Inhibition of familial cerebral amyloid angiopathy mutant amyloid β-protein fibril assembly by myelin basic protein

Deposition of fibrillar amyloid beta-protein (A beta) in the brain is a prominent pathological feature of Alzheimer disease and related disorders, including familial forms of cerebral amyloid angiopathy (CAA). Mutant forms of A beta, including Dutch- and Iowa-type A beta, which are responsible for familial CAA, deposit primarily as fibrillar amyloid along the cerebral vasculature and are either absent or present only as diffuse non-fibrillar plaques in the brain parenchyma. Despite the lack of parenchymal fibril formation in vivo, these CAA mutant A beta peptides exhibit a markedly increased rate and extent of fibril formation in vitro compared with wild-type A beta. Based on these conflicting observations, we sought to determine whether brain parenchymal factors that selectively interact with and modulate CAA mutant A beta fibril assembly exist.

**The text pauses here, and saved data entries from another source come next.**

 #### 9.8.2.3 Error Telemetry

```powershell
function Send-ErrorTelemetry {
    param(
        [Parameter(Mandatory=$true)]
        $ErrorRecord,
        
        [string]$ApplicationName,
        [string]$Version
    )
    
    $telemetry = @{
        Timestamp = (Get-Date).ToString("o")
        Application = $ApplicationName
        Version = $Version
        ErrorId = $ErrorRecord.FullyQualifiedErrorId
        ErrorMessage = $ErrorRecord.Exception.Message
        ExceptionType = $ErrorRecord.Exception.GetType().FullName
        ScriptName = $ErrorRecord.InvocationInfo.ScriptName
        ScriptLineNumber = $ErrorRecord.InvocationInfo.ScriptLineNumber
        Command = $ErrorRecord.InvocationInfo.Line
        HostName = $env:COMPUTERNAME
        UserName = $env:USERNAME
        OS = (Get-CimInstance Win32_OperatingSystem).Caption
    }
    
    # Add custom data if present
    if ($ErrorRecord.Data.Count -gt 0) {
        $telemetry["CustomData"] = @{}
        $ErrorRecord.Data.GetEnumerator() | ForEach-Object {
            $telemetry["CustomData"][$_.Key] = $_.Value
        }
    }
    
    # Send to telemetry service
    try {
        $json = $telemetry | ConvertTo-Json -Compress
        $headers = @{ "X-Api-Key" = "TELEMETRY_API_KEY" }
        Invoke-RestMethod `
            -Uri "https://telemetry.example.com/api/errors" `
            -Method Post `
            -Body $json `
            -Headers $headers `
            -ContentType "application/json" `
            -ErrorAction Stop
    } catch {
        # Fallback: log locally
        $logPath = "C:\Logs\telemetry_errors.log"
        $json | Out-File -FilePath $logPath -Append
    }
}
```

Using a combination of immunoaffinity chromatography and mass spectrometry, we identified myelin basic protein (MBP) as a prominent brain parenchymal factor that preferentially binds to CAA mutant A beta compared with wild-type A beta. Surface plasmon resonance measurements confirmed that MBP bound more tightly to Dutch/Iowa CAA double mutant A beta than to wild-type A beta. Using a combination of biochemical and ultrastructural techniques, we found that MBP inhibited the fibril assembly of CAA mutant A beta. Together, these findings suggest a possible role for MBP in regulating parenchymal fibrillar A beta deposition in familial CAA.